La comparación es bastante odiosa. Vivir es una obra de reclinatorio, una película tan sencilla que asusta y conmueve. Para intentar llegar al espectador, Nunca es demasiado tarde necesita hacer uso de la pornografía sentimental, jugar con las emociones usando recursos cinematográficos que ofenden al pudor, una tendencia que comparte con su compatriota Gabriele Muccino. El director de la famosa En busca de la felicidad es un experto en hacer malabarismos con los sentimientos del espectador. Es deshonesto pero se le aplaude cuando le sale el truco. No lo consiguió con Siete almas. Su segundo trabajo con Will Smith era tremendamente manipulador: un tipo que se siente culpable por ser el único superviviente de un accidente y que decide donar un órgano a siete personas (el número de fallecidos) antes del terrible final al que le destina Muccino. Una fábula grotesca con aires de grandeza que sin embargo tuvo una recaudación loable.
La apología de la autenticidad
Los directores como Muccino y otros realizadores maniqueos como el peor Ken Loach o el mismo Pasolini triunfan porque nuestra cultura celebra la falsa autenticidad. El psicoterapeuta Luis Muiño lo explica a la perfección: “Desde los críticos más sesudos hasta los más básicos jurados de concursos alaban a aquellos que han manifestado con más fuerza sus sentimientos como si eso diera más calidad a su trabajo”. Cuando un escritor es duro, provocador y despotrica contra todo y contra todos es un lúcido, un genio, el gran analista. Cuando una artista llora en el escenario se convierte en la más grande, la más querida. Cuando un director arrebata la vida de su protagonista lo que intenta es hacerle eterno, bañarle con las lágrimas de los espectadores.

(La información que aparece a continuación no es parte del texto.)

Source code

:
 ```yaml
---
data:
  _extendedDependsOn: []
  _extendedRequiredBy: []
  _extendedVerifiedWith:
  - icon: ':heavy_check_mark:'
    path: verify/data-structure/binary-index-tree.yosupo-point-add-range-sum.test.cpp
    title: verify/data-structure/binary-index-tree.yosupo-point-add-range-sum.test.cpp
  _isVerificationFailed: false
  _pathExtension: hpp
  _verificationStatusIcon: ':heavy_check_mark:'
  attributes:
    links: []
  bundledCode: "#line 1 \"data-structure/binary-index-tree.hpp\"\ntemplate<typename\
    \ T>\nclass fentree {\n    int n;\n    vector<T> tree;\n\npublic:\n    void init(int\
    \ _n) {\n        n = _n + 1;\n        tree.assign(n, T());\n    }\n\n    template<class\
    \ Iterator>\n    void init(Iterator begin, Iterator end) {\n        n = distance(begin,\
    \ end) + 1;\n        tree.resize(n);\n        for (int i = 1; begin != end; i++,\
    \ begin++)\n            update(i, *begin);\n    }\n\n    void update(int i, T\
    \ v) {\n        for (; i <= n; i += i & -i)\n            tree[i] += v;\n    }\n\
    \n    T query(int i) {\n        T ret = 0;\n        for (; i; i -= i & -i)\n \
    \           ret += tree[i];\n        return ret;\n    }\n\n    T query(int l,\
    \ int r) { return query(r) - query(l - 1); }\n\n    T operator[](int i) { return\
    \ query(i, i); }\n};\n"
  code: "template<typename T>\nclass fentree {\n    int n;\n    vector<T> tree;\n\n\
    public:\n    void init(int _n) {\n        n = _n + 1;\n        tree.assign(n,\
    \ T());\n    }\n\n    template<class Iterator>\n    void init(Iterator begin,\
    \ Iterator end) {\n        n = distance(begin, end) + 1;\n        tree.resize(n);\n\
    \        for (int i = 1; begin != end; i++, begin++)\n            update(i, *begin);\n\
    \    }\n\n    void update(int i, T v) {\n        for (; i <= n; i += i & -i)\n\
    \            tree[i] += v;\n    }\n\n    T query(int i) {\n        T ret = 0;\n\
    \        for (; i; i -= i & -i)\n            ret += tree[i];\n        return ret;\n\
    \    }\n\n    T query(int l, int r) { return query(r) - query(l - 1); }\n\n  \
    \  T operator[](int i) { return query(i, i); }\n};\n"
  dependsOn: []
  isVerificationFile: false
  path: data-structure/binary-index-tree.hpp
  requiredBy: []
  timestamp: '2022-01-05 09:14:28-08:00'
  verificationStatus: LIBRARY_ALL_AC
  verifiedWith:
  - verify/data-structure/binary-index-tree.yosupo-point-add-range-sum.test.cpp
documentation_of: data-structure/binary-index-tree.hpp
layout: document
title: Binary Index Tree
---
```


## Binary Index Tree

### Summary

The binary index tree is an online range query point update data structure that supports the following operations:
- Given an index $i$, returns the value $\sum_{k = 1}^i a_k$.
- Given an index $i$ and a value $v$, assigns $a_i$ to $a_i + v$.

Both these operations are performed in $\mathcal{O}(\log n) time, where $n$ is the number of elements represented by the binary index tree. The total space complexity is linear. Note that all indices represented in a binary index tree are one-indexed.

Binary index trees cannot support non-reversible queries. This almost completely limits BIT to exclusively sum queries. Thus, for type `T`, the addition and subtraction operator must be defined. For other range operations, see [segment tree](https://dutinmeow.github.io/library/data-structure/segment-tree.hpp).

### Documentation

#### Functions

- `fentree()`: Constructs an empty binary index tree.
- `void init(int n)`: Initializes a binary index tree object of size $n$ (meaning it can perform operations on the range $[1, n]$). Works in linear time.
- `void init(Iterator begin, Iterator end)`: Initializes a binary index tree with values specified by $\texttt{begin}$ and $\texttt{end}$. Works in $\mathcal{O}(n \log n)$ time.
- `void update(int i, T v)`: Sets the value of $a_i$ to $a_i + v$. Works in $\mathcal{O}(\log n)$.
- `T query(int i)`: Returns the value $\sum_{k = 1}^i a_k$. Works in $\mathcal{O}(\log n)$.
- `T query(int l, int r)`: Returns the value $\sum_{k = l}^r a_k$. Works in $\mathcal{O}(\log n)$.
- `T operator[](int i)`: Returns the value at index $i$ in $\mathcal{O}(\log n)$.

Uno de los maestros de este censurable arte es Lars von Trier, y Bailar en la Oscuridad es su obra cumbre. La forma en la que el director maltrata a su protagonista -una inmigrante checa y madre soltera que está perdiendo la vista- con un calculado ejercicio de manipulación sentimental resulta tan gratuita que pierde toda esa complejidad a la que aspira. “La manifestación de emociones existe por una sola razón: sirve para influir en los que nos rodean”, como Muiño todos los psicólogos evolucionistas (David Buss, Steven Pinker…) corroboran esta teoría. Todas las películas pretenden influir en los espectadores y por ello expresan emociones. Lo que es perverso es utilizarlas con violencia y de manera premeditada para conmover al espectador sin transformarlo.